Aún añadió Whitman un tercer personaje al protagonista de Hojas..., el del lector, que siempre ha tendido a identificarse con él. Whitman interroga al lector, lo interpela y, sobre todo, le responde. Y de esta respuesta, de sustantiva generosidad, de grandeza máxima, surge la identificación. Por aquí se produce la revolución whitmaniana: la de hacer coral el poema y conseguir que la poesía sea empresa colectiva. Sueño de otros poetas del siglo XIX, Whitman lo convirtió en realidad. Creía en América, que para él era la democracia: ésta es la materia de su canto. Pero no eligió el camino de la oda neoclásica o del poema civil: volvió a fundar la epopeya.

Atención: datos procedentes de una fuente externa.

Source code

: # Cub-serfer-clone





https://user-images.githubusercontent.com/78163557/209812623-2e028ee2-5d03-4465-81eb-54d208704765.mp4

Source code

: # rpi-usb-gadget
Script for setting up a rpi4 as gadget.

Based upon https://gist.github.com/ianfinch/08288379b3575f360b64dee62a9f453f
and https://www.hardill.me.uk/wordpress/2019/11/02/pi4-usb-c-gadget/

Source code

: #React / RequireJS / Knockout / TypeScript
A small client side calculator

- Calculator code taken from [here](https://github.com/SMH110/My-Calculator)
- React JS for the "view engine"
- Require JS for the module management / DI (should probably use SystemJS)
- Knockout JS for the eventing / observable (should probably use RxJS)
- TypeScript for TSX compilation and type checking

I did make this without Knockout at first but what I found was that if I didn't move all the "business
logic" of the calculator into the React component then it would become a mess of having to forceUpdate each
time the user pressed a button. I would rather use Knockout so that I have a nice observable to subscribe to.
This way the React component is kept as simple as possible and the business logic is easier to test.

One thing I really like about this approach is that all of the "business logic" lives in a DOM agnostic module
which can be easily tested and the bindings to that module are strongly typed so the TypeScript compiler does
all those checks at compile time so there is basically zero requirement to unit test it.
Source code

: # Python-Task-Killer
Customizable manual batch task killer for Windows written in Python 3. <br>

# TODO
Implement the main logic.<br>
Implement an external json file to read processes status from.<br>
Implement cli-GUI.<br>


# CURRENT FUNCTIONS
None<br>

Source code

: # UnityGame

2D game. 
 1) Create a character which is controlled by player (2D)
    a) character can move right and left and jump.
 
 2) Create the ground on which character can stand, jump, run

El poeta, según confesión propia, leyó la Ilíada por primera vez en la península de Oriente, al noreste de Long Island, en un refugio de rocas y arenas, rodeado por el mar. No sólo eso: hubo un tiempo de su vida en que durante largas horas declamaba versos de Homero (y de Shakespeare) "al oleaje y las gaviotas", con el mar de Coney Island de fondo. A la Ilíada (y otras epopeyas) la germánica, las hindúes, la Divina Comedia, etcétera) se sumaría la Biblia, que le era familiar desde niño. Así nació Hojas..., la epopeya de los tiempos modernos. Como es exigible, el espacio y el tiempo son en ella verdaderamente míticos: espacio y tiempo del hombre convertidos en Dios el mundo hecho Dios. Un Nuevo Mundo, el de la democracia norteamericana.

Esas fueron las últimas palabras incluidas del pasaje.